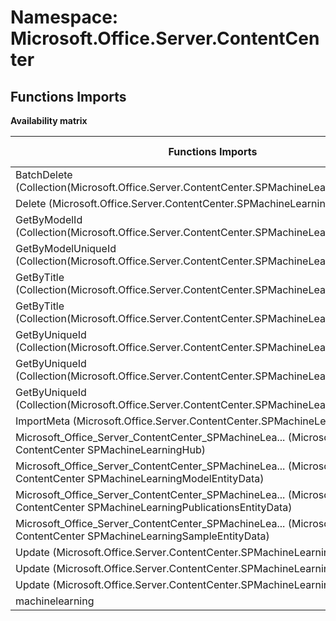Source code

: # Namespace: Microsoft.Office.Server.ContentCenter

## Functions Imports

**Availability matrix**

Functions Imports | SPO | SP 2019 | SP 2016 | SP 2013
----------|:---:|:-------:|:-------:|:-------
BatchDelete (Collection(Microsoft.Office.Server.ContentCenter.SPMachineLearningPublication)) | ✅ | ❌ | ❌ | ❌
Delete (Microsoft.Office.Server.ContentCenter.SPMachineLearningPublication) | ✅ | ❌ | ❌ | ❌
GetByModelId (Collection(Microsoft.Office.Server.ContentCenter.SPMachineLearningSample)) | ✅ | ❌ | ❌ | ❌
GetByModelUniqueId (Collection(Microsoft.Office.Server.ContentCenter.SPMachineLearningPublication)) | ✅ | ❌ | ❌ | ❌
GetByTitle (Collection(Microsoft.Office.Server.ContentCenter.SPMachineLearningModel)) | ✅ | ❌ | ❌ | ❌
GetByTitle (Collection(Microsoft.Office.Server.ContentCenter.SPMachineLearningSample)) | ✅ | ❌ | ❌ | ❌
GetByUniqueId (Collection(Microsoft.Office.Server.ContentCenter.SPMachineLearningModel)) | ✅ | ❌ | ❌ | ❌
GetByUniqueId (Collection(Microsoft.Office.Server.ContentCenter.SPMachineLearningPublication)) | ✅ | ❌ | ❌ | ❌
GetByUniqueId (Collection(Microsoft.Office.Server.ContentCenter.SPMachineLearningSample)) | ✅ | ❌ | ❌ | ❌
ImportMeta (Microsoft.Office.Server.ContentCenter.SPMachineLearningModel) | ✅ | ❌ | ❌ | ❌
<span title="Microsoft_Office_Server_ContentCenter_SPMachineLearningHub">Microsoft_Office_Server_ContentCenter_SPMachineLea...</span> (Microsoft Office Server ContentCenter SPMachineLearningHub) | ✅ | ❌ | ❌ | ❌
<span title="Microsoft_Office_Server_ContentCenter_SPMachineLearningModelEntityData">Microsoft_Office_Server_ContentCenter_SPMachineLea...</span> (Microsoft Office Server ContentCenter SPMachineLearningModelEntityData) | ✅ | ❌ | ❌ | ❌
<span title="Microsoft_Office_Server_ContentCenter_SPMachineLearningPublicationsEntityData">Microsoft_Office_Server_ContentCenter_SPMachineLea...</span> (Microsoft Office Server ContentCenter SPMachineLearningPublicationsEntityData) | ✅ | ❌ | ❌ | ❌
<span title="Microsoft_Office_Server_ContentCenter_SPMachineLearningSampleEntityData">Microsoft_Office_Server_ContentCenter_SPMachineLea...</span> (Microsoft Office Server ContentCenter SPMachineLearningSampleEntityData) | ✅ | ❌ | ❌ | ❌
Update (Microsoft.Office.Server.ContentCenter.SPMachineLearningModel) | ✅ | ❌ | ❌ | ❌
Update (Microsoft.Office.Server.ContentCenter.SPMachineLearningPublication) | ✅ | ❌ | ❌ | ❌
Update (Microsoft.Office.Server.ContentCenter.SPMachineLearningSample) | ✅ | ❌ | ❌ | ❌
machinelearning | ✅ | ❌ | ❌ | ❌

**Requirement:**
Return, unchanged, each line from the line containing "Server ContentCenter SPMachineLearningHub)" through the last line of the material.

**Answer to this problem:**
<span title="Microsoft_Office_Server_ContentCenter_SPMachineLearningHub">Microsoft_Office_Server_ContentCenter_SPMachineLea...</span> (Microsoft Office Server ContentCenter SPMachineLearningHub) | ✅ | ❌ | ❌ | ❌
<span title="Microsoft_Office_Server_ContentCenter_SPMachineLearningModelEntityData">Microsoft_Office_Server_ContentCenter_SPMachineLea...</span> (Microsoft Office Server ContentCenter SPMachineLearningModelEntityData) | ✅ | ❌ | ❌ | ❌
<span title="Microsoft_Office_Server_ContentCenter_SPMachineLearningPublicationsEntityData">Microsoft_Office_Server_ContentCenter_SPMachineLea...</span> (Microsoft Office Server ContentCenter SPMachineLearningPublicationsEntityData) | ✅ | ❌ | ❌ | ❌
<span title="Microsoft_Office_Server_ContentCenter_SPMachineLearningSampleEntityData">Microsoft_Office_Server_ContentCenter_SPMachineLea...</span> (Microsoft Office Server ContentCenter SPMachineLearningSampleEntityData) | ✅ | ❌ | ❌ | ❌
Update (Microsoft.Office.Server.ContentCenter.SPMachineLearningModel) | ✅ | ❌ | ❌ | ❌
Update (Microsoft.Office.Server.ContentCenter.SPMachineLearningPublication) | ✅ | ❌ | ❌ | ❌
Update (Microsoft.Office.Server.ContentCenter.SPMachineLearningSample) | ✅ | ❌ | ❌ | ❌
machinelearning | ✅ | ❌ | ❌ | ❌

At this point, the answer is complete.